Aufruf der Zivilgesellschaft gegen Bedrohungen des EU-USA-Handelsdeals

"Es darf nicht sein, dass einseitige Profitinteressen großer Konzerne auf Kosten des öffentlichen Interesses mit dem Handelsabkommen durchgesetzt werden", so AK Präsident Kaske im Hinblick auf die laufende fünfte Verhandlungsrunde des geplanten EU-USA-Handelsabkommens (TTIP). Nicht nur der Verhandlungsprozess hinter verschlossenen Türen stößt auf breite gesellschaftliche Kritik, auch die Verhandlungsinhalte selbst bergen zahlreiche Gefahren für die Interessen der Öffentlichkeit. Die AK fordert daher ein Aussetzen der gesamten Verhandlungen mit den USA und eine umfassende und breite öffentliche Diskussion über alle Verhandlungsinhalte. In einer gemeinsamen Erklärung warnen über 120 Organisationen der Zivilgesellschaft aus ganz Europa vor den Gefahren, die von den TTIP-Verhandlungen ausgehen und stellen gemeinsame Forderungen auf. Die AK beteiligt sich an dem europaweiten Aufruf, der deutliche Kritik an der gegenwärtigen Ausrichtung der Handelsgespräche übt.

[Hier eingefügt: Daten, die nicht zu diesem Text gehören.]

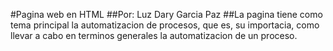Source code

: #Pagina web en HTML
##Por: Luz Dary Garcia Paz
##La pagina tiene como tema principal la automatizacion de procesos, que es, su importacia, como llevar a cabo en terminos generales la automatizacion de un proceso. 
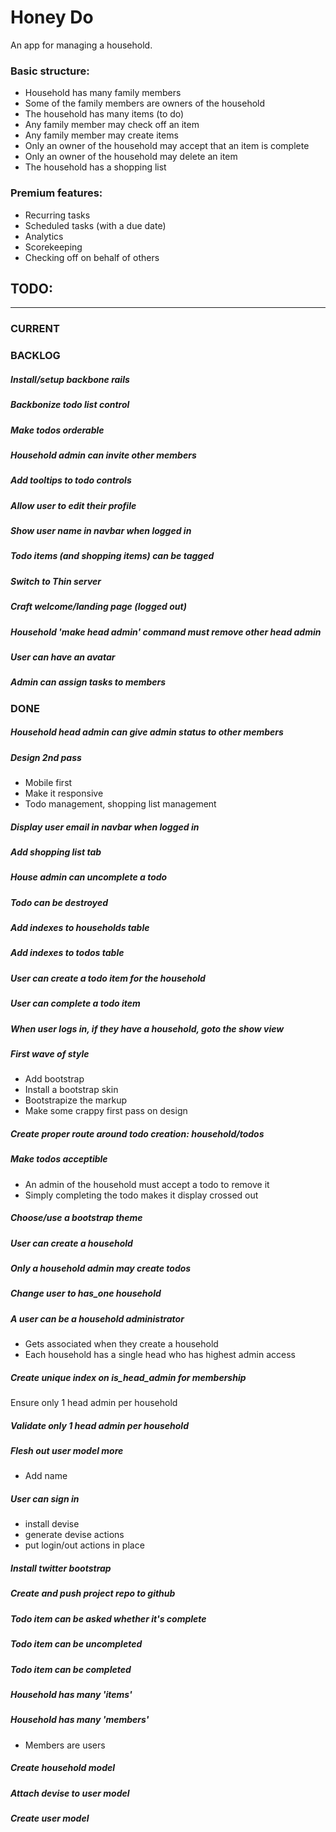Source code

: # Honey Do

An app for managing a household.

### Basic structure:
  + Household has many family members
  + Some of the family members are owners of the household
  + The household has many items (to do)
  + Any family member may check off an item
  + Any family member may create items
  + Only an owner of the household may accept that an item is complete
  + Only an owner of the household may delete an item
  + The household has a shopping list

### Premium features:
  + Recurring tasks
  + Scheduled tasks (with a due date)
  + Analytics
  + Scorekeeping
  + Checking off on behalf of others


## TODO: 

---

### CURRENT

### BACKLOG

##### Install/setup backbone rails
##### Backbonize todo list control
##### Make todos orderable
##### Household admin can invite other members
##### Add tooltips to todo controls
##### Allow user to edit their profile
##### Show user name in navbar when logged in
##### Todo items (and shopping items) can be tagged
##### Switch to Thin server
##### Craft welcome/landing page (logged out)
##### Household 'make head admin' command must remove other head admin
##### User can have an avatar
##### Admin can assign tasks to members

### DONE 
##### Household head admin can give admin status to other members
##### Design 2nd pass
  * Mobile first
  * Make it responsive
  * Todo management, shopping list management

##### Display user email in navbar when logged in
##### Add shopping list tab
##### House admin can uncomplete a todo
##### Todo can be destroyed
##### Add indexes to households table
##### Add indexes to todos table
##### User can create a todo item for the household
##### User can complete a todo item
##### When user logs in, if they have a household, goto the show view
##### First wave of style
  * Add bootstrap
  * Install a bootstrap skin
  * Bootstrapize the markup
  * Make some crappy first pass on design

##### Create proper route around todo creation: household/todos
##### Make todos acceptible
  * An admin of the household must accept a todo to remove it
  * Simply completing the todo makes it display crossed out

##### Choose/use a bootstrap theme
##### User can create a household
##### Only a household admin may create todos
##### Change user to has\_one household
##### A user can be a household administrator
  * Gets associated when they create a household
  * Each household has a single head who has highest admin access

##### Create unique index on is\_head\_admin for membership
Ensure only 1 head admin per household
##### Validate only 1 head admin per household
##### Flesh out user model more
  * Add name

##### User can sign in
  * install devise
  * generate devise actions
  * put login/out actions in place

##### Install twitter bootstrap
##### Create and push project repo to github
##### Todo item can be asked whether it's complete
##### Todo item can be uncompleted
##### Todo item can be completed
##### Household has many 'items'
##### Household has many 'members'
  * Members are users

##### Create household model
##### Attach devise to user model
##### Create user model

Ausländischen Investoren sollen kein privilegiertes Klagerecht bekommen

Die AK und die anderen unterzeichnenden Organisationen der gemeinsamen Erklärung lehnen insbesondere die geplanten Investitionsschutzbestimmungen ab, die ausländischen Investoren aus den USA privilegierte Klagerechte einräumen würden. Es darf nicht sein, dass ausländische Unternehmen bei sich ändernden wirtschaftlichen Rahmenbedingungen wie neuen Umwelt-, Gesundheits- oder Sozialgesetzen den Staat auf Schadensersatz für etwaige Gewinneinbußen klagen können. Das Investor-Staat-Schiedsverfahren würde auch bedeuten, dass Multis die nationale Gerichtsbarkeit umgehen könnten und für sie viel weitreichendere Entschädigungszusagen als für inländische Unternehmen gelten würden. Diese Ungleichbehandlung ist abzulehnen. Das demokratische und souveräne Recht, zum Schutz der Allgemeinheit zu regulieren, darf nicht eingeschränkt werden.

Keine Möglichkeit zur Stellungnahme

Die derzeit von der EU-Kommission durchgeführte Konsultation zum Investitionsschutz im TTIP ist aus Sicht der AK eine Farce. Diese sieht etwa keine Möglichkeit vor, zur umstrittenen Frage, ob es überhaupt ein Investor-Staat-Schiedsgerichtsverfahren geben soll oder nicht, Stellung zu beziehen. Indem die Kommission diese Diskussion erst gar nicht zulässt, ignoriert sie die massiven Bedenken der kritischen Öffentlichkeit.

Forderungen

Die AK setzt sich darüber hinaus für folgende Forderungen ein, die auch in der gemeinsamen Erklärung enthalten sind:
* Transparente Verhandlungen: Die Verhandlungsdokumente sollen der Bevölkerung zugänglich gemacht werden.
* Hohe Schutzstandards für ArbeitnehmerInnen, KonsumentInnen, Gesundheit, Lebensmittelsicherheit, Datenschutz und Umwelt  müssen Vorrang vor einseitigen Wirtschaftsinteressen haben. Sie dürfen im Zuge der Verhandlungen nicht abgesenkt werden.
* Die aktuellen Pläne eines transatlantischen Rates zur Regulierungskooperation, der nach Abschluss der Verhandlungen einen dauerhaften intransparenten Prozess zur Angleichung und Anerkennung von unterschiedlichen Regulierungen in der EU und den USA in Kraft setzen soll, werden abgelehnt.
* Dienstleistungen der Daseinsvorsorge müssen von dem geplanten Abkommen ausgenommen werden – wie etwa Bildung, Gesundheits- und soziale Dienstleistungen, Wasserversorgung und Abwasser- und Müllentsorgung.
* Ein Abkommen zwischen der EU und den USA, in dem die Ratifizierung und Einhaltung international anerkannter Arbeitsstandards der Internationalen Arbeitsorganisation (ILO) nicht verankert wird und Verstöße dagegen nicht eingeklagt werden können, ist inakzeptabel.